Todos nosotros recibimos una porción considerable del tesoro, y la usamos, ya cuerda, ya tontamente, según nuestras respectivas inclinaciones. El Capitán Smollet vive ahora retirado ya del mar, en una posición cómoda y desahogada; Gray, no solo guardó su dinero, sino que sintiendo el deseo vivo de acrecerlo, estudió cuidadosamente su profesión, y ahora es piloto y propietario, en parte, de un grande y magnífico buque mercante. Además, se ha casado, y es padre de una familia enteramente dichosa. En cuanto á Ben Gunn, le tocaron cinco mil libras, que dilapidó con una prontitud asombrosa, encontrándose, al cabo de pocas semanas, pidiendo limosna para vivir. Entonces se le dió precisamente lo que él tanto repugnaba en la isla; esto es, la conserjería de una casa, en la cual vive á estas horas siendo el gran favorito de todos los chicuelos de la vecindad á quienes embelesa con la narración de sus hazañas y aventuras. Por lo demás, su piadosa costumbre de orar los domingos en el agreste cementerio de la isla, le ha conducido á ser ahora un excelente cantor en la iglesia, lo mismo los domingos que en las fiestas de los grandes santos.

De Silver jamás volvimos á saber ni una palabra. Aquel formidable “marino de una sola pierna,” había, por fin, desaparecido del escenario de mi vida. Pero no sería extraño que al cabo se hubiese reunido con su mulata y tal vez á la hora de esta vive aún cómodamente con ella y en la inseparable sociedad de su loro. Quiero creerlo así, porque si en esta vida no le es dable gozar algo, lo que es en la otra, mucho me temo que no le espere cosa alguna que sea de envidiarse.
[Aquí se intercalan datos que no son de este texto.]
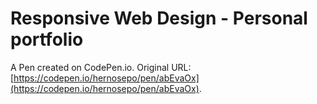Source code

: # Responsive Web Design - Personal portfolio

A Pen created on CodePen.io. Original URL: [https://codepen.io/hernosepo/pen/abEvaOx](https://codepen.io/hernosepo/pen/abEvaOx).

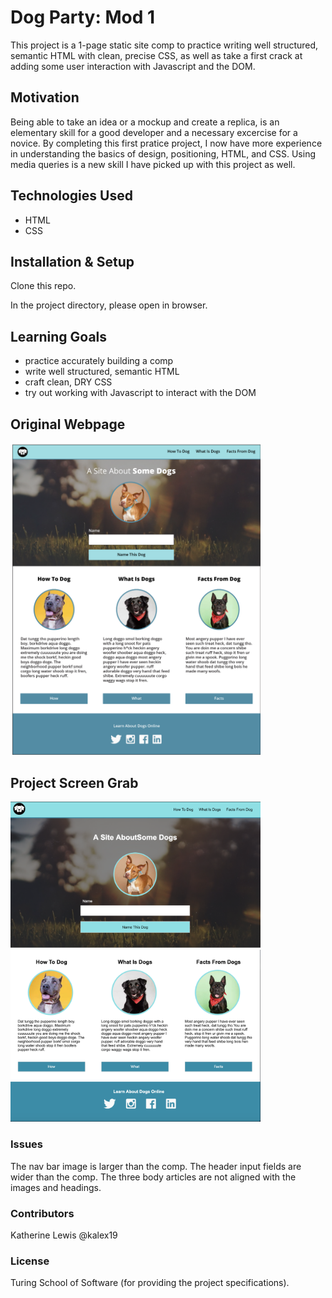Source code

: # Dog Party: Mod 1

This project is a 1-page static site comp to practice writing well structured, semantic HTML with clean, precise CSS, as well as take a first crack at adding some user interaction with Javascript and the DOM.

## Motivation

Being able to take an idea or a mockup and create a replica, is an elementary skill for a good developer and a necessary excercise for a novice. By completing this first pratice project, I now have more experience in understanding the basics of design, positioning, HTML, and CSS. Using media queries is a new skill I have picked up with this project as well.

## Technologies Used

* HTML 
* CSS

## Installation & Setup

Clone this repo.

In the project directory, please open in browser.

## Learning Goals

* practice accurately building a comp
* write well structured, semantic HTML
* craft clean, DRY CSS
* try out working with Javascript to interact with the DOM

## Original Webpage

<img src="images/Dog Party.png" width="400">

## Project Screen Grab

<img src="images/Dog Party Comp 1:2.png" width="400">

<img src="images/Dog Party Comp 2:2.png" width="400">

### Issues

The nav bar image is larger than the comp.
The header input fields are wider than the comp.
The three body articles are not aligned with the images and headings.

### Contributors

Katherine Lewis @kalex19

### License
Turing School of Software (for providing the project specifications).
La gran barra de plata y las armas aún permanecen, á lo que me figuro, en el mismo lugar en que el terrible pirata las sepultara, y permanecerán allí ciertamente hasta que yo vaya por ellas. Empero ni monjas y frailes descalzos me persuadirán á que vaya de nuevo á aquel maldito lugar. Créaseme que las más siniestras pesadillas que suelen aún turbar el reposo de mis tranquilas noches, son aquellas en que me veo trasportado á la Isla del Tesoro, y oigo el sordo mugido de la mar estrellándose en sus escarpadas costas, hasta que me despierto sudoroso sobre mi lecho tan luego como la pesadilla me hace oir la voz aguda y penetrante de Capitán Flint, gritando desesperadamente: “¡Piezas de á ocho! ¡Piezas de á ocho! ¡Piezas de á ocho!”